### Data to examine

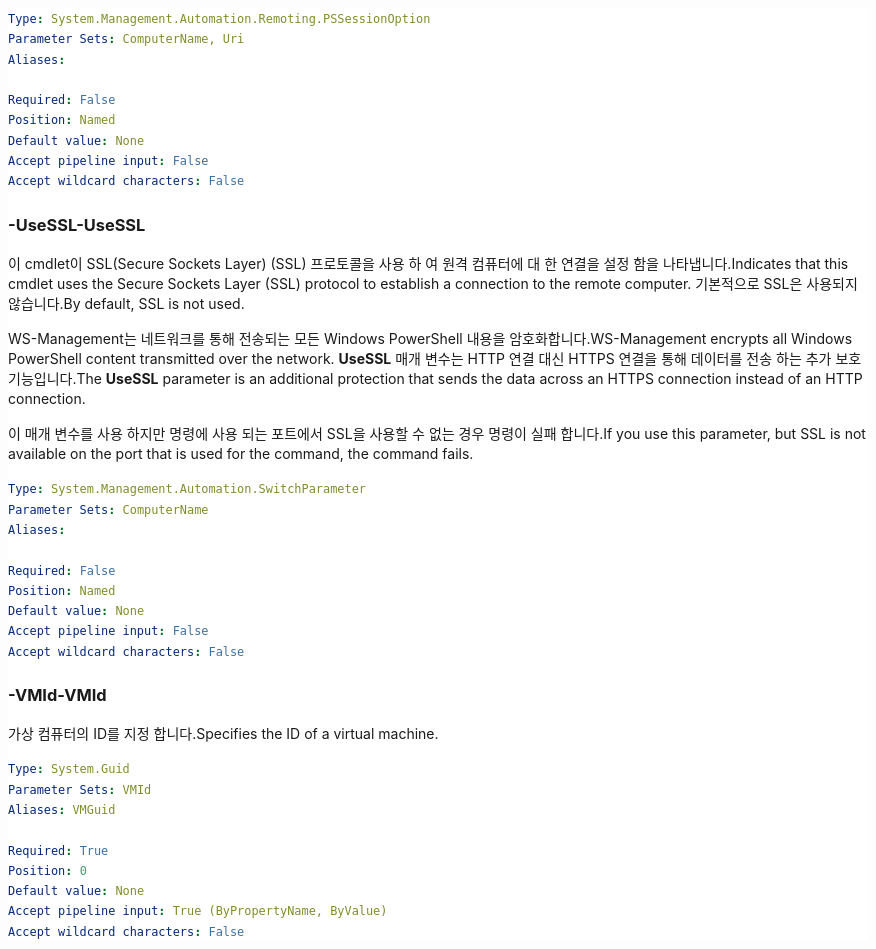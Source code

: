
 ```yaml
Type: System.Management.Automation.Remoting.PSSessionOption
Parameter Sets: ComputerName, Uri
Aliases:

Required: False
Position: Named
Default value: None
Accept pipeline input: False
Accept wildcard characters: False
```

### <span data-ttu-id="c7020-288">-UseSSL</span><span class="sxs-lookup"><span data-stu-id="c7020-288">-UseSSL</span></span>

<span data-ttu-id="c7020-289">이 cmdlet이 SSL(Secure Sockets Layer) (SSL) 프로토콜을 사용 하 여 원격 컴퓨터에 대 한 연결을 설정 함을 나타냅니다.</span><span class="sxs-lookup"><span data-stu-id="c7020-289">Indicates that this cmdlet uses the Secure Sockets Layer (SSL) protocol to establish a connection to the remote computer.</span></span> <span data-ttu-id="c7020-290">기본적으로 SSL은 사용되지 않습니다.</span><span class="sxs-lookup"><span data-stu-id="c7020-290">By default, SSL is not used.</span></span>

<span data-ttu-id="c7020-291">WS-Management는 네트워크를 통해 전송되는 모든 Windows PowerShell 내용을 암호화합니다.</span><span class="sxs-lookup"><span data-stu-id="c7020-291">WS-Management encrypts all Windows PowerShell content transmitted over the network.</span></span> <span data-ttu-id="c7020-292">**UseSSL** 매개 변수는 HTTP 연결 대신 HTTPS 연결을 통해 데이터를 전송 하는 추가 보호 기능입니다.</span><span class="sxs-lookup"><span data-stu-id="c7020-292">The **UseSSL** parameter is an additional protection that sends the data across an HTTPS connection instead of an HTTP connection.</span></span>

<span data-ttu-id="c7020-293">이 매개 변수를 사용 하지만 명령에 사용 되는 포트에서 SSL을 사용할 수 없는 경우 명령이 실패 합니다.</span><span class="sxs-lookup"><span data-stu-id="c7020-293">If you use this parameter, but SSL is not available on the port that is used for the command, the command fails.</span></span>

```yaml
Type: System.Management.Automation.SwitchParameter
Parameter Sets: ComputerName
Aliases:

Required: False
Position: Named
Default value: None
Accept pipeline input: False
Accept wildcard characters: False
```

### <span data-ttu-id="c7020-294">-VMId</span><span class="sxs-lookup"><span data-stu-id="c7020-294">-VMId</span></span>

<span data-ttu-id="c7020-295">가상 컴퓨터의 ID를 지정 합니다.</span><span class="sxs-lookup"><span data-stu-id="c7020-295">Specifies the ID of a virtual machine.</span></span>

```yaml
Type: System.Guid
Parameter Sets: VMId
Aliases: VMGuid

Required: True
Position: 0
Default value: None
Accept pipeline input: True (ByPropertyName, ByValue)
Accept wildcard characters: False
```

######

After reading the records above, give the number of lines that include "Automation", and add nothing else.

Reply
2